Le grincheux de l'été

 

"Non mais franchement, vous pouvez pas aller faire nager votre chien ailleurs ?!"

 

Gros coup de frein rabat-joie. Je suis comme sonnée. Je viens de me prendre le cadre de la scène de liesse familiale dans les gencives. Le gros bidon a parlé. Il est mécontent. Je ne comprends pas ce qui me vaut son agacement et le lui signifie gentiment.

 

"On n'a pas idée ! Je viens chercher de l'eau et votre chien me saute dessus.

- Il ne vous a pas sauté dessus. Mais quel est le problème exactement, je ne vous comprends pas.

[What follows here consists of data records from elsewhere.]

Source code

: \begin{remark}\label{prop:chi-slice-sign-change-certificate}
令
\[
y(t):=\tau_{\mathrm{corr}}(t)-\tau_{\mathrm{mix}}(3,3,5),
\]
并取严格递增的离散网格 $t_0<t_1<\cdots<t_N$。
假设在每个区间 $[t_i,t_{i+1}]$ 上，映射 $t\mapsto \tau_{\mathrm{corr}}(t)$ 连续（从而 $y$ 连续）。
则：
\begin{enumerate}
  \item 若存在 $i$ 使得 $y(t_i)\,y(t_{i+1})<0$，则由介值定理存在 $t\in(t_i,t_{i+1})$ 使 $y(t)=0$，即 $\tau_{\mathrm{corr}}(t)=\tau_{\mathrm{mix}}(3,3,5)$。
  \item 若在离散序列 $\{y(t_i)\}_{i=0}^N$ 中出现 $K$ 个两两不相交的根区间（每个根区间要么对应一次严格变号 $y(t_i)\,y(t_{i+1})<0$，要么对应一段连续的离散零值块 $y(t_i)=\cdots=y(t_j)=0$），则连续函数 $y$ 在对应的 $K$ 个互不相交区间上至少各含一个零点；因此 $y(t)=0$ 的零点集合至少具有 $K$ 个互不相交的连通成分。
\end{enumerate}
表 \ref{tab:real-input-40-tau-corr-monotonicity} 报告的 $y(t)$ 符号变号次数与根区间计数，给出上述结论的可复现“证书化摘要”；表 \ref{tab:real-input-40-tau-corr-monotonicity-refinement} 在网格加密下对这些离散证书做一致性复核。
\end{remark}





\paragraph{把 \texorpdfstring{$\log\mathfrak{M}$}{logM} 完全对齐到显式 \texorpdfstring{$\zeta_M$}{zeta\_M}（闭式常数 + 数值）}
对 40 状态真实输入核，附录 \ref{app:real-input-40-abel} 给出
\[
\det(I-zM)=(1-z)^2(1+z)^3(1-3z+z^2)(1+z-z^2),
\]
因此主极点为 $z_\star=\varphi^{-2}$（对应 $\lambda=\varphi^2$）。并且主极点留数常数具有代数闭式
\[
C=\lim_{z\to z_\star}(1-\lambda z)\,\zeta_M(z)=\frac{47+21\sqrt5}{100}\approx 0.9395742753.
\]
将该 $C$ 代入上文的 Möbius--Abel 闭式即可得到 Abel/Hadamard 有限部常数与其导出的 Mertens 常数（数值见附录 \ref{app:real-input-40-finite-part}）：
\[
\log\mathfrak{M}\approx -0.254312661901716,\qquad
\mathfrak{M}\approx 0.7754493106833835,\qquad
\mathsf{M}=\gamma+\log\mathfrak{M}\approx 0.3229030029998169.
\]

- Ca non, vous ne comprenez pas grand chose..."

 

Avant, je l'aurais tout bonnement noyé profond sous un flot d'injures fort grossières et je me serais régalée de la décomposition de sa grosse tête bouffie prenant l'eau. Je lui aurais fait bouffer sa panse jusqu'à ce qu'il en pète par tous les trous et tous les pores et je l'aurai fini à coup de tong. Mais ça, c'était avant* .

 

Le grincheux de l'été

 

Ce matin, j'ai posé un vaste mouchoir sur ses petites phrases assassines. J'ai cherché à comprendre le gros bidon courroucé. J'ai fini par saisir qu'Isséo "souillait" l'eau de mer pure qu'il était venu quérir ici, pour rincer les coquillages pêchés le matin. Incroyable... Il avait devant lui en flottaison des algues à foison, des brindilles en abondance, des plumes par dizaines, de goélands et autres volatiles marins et ce connard faisait une fixette sur mon toutou tout propre - tout net, rincé quotidiennement à l'eau douce après chaque bain dans l'Atlantique. J'ai été très tentée de révéler au gros bidon que je venais d'uriner précisément à l'endroit où il emplissait ses jerricans. J'ai gardé ce savoureux secret pour moi et lui ai très hypocritement recommandé un autre endroit, éloigné de l'entrée du port, sans doute plus épargné par la pollution des moteurs de bateaux. Le gros bidon a ronchonné qu'ici c'était très bien, a fait volte face avec ses bidons pleins et alors qu'il remontait la pente douce de la cale, je lui ai souhaité une très bonne journée.

 

Ce que j'ai changé quand même :) :) :) :) :).

 

 

 

*NDB (Note de Bibi) pour les nouveaux venus sur le blog :

"Avant", c'était avant de tomber malade. Je suis atteinte d'un cancer du sein métastatique. Le genre qui récidive un peu partout et qui finira par m'avoir un jour plus ou moins proche lointain. Mais le moral lui, n'est pas atteint. Je vais bien. Très bien même. Je mène une existence heureuse, débarrassée de ce qui encombre. Même les GRINCHEUX DE L'ÉTÉ sont devenus une source de rigolade.